After a flower is pollinated you break off all the other flowers on that truss and cover the remaining hybridized truss with a plastic bag tied loosely at the base to protect from the wind and rain, but allowing for some air movement. Bees should not be a problem on the emasculated buds since no color is present to attract them.
Another method of covering used by Jack Rosenthal is to make a short aluminum foil tube using a pencil as a mandrel, bend one end and slide the open end over each pistil. Then tie groups of these together for support as convenient, and carefully label the cross, seed parent (mother) first x pollen parent (father), and date.

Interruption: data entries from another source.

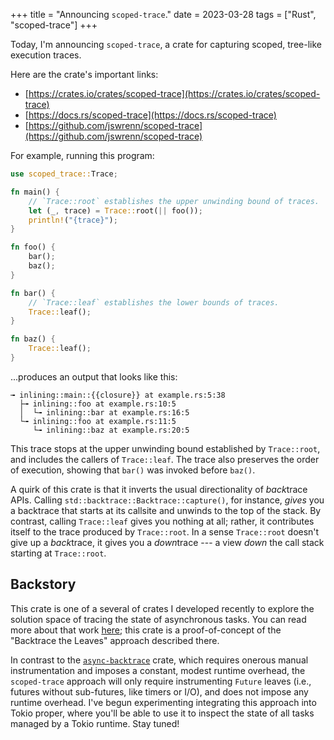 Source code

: +++
title = "Announcing `scoped-trace`."
date = 2023-03-28
tags = ["Rust", "scoped-trace"]
+++

Today, I'm announcing `scoped-trace`, a crate for capturing scoped, tree-like execution traces.

Here are the crate's important links:
- [https://crates.io/crates/scoped-trace](https://crates.io/crates/scoped-trace)
- [https://docs.rs/scoped-trace](https://docs.rs/scoped-trace)
- [https://github.com/jswrenn/scoped-trace](https://github.com/jswrenn/scoped-trace)

<!-- more -->

For example, running this program:
```rust
use scoped_trace::Trace;

fn main() {
    // `Trace::root` establishes the upper unwinding bound of traces.
    let (_, trace) = Trace::root(|| foo());
    println!("{trace}");
}

fn foo() {
    bar();
    baz();
}

fn bar() {
    // `Trace::leaf` establishes the lower bounds of traces.
    Trace::leaf();
}

fn baz() {
    Trace::leaf();
}
```
...produces an output that looks like this:
```
╼ inlining::main::{{closure}} at example.rs:5:38
  ├╼ inlining::foo at example.rs:10:5
  │  └╼ inlining::bar at example.rs:16:5
  └╼ inlining::foo at example.rs:11:5
     └╼ inlining::baz at example.rs:20:5
```
This trace stops at the upper unwinding bound established by `Trace::root`, and includes the callers of `Trace::leaf`. The trace also preserves the order of execution, showing that `bar()` was invoked before `baz()`.

A quirk of this crate is that it inverts the usual directionality of *back*trace APIs. Calling `std::backtrace::Backtrace::capture()`, for instance, *gives* you a backtrace that starts at its callsite and unwinds to the top of the stack. By contrast, calling `Trace::leaf` gives you nothing at all; rather, it contributes itself to the trace produced by `Trace::root`. In a sense `Trace::root` doesn't give up a *back*trace, it gives you a *down*trace --- a view *down* the call stack starting at `Trace::root`.

## Backstory

This crate is one of a several of crates I developed recently to explore the solution space of tracing the state of asynchronous tasks. You can read more about that work [here](https://hackmd.io/@jswrenn/SkldX98Ci); this crate is a proof-of-concept of the "Backtrace the Leaves" approach described there.

In contrast to the [`async-backtrace`](https://tokio.rs/blog/2022-10-announcing-async-backtrace) crate, which requires onerous manual instrumentation and imposes a constant, modest runtime overhead, the `scoped-trace` approach will only require instrumenting `Future` leaves (i.e., futures without sub-futures, like timers or I/O), and does not impose any runtime overhead. I've begun experimenting integrating this approach into Tokio proper, where you'll be able to use it to inspect the state of all tasks managed by a Tokio runtime. Stay tuned!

Now let's understand the fertilization process, as outlined by Dr. Clement Bowers1. Once the stigma ripens, a critical process must take place whereby the stigma excretes a thin syrup and furnishes nourishment to the pollen which then forms a sprout-like process called a pollen tube. The style (stem) portion of the pistil has a channel running down its center from the stigma to the ovary configured with loosely formed cells through which materials easily pass. The pollen tube grows, heading down this canal. The pollen tube develops into a long slender threadlike structure as it grows down the style canal toward the ovary. At its lower end, the pollen tube contains the male cells and vegetative nucleus. In the ovary, the female (egg) cells are present. After a minimum of 24 hours at approximately 68°F, the pollen tube enters the ovule; the male nucleus is discharged and fuses with the egg nucleus to form a new seed. A separate ovule and a separate pollen cell are required to produce each seed. Dr. Bowers further writes that "up to several hundred pollen tubes may pass down the style at any one time and these not be of the same variety or species." Therefore, it is entirely possible in open pollinated flowers for one rhododendron flower to be successfully pollinated by several different sources of pollen at once. The implication is, therefore, that based on all the above, one open pollinated seed pod could produce seed with several different crosses. (This information on open pollinated flowers is added here as food for thought.)
If you have been at all successful, you should observe a swelling or elongation of the ovary starting well within a month. This is no guarantee of complete success, however. Observe the pods periodically through the developing cycle - June through September - and start watching for ripening, i.e., turning brown in or by late September and certainly after the first frost. The seed pods may be harvested now. Wait too long and the pods can break open and lose seeds.
The remaining husbandry is obvious - label and store your seed carefully, and donate generously to the ARS Seed Exchange or your chapter's seed exchange.
1 Rhododendrons and Azaleas, Clement Gray Bowers, New York: The Macmillan Company, 1960.
Albert Muller is a member of the New York Chapter.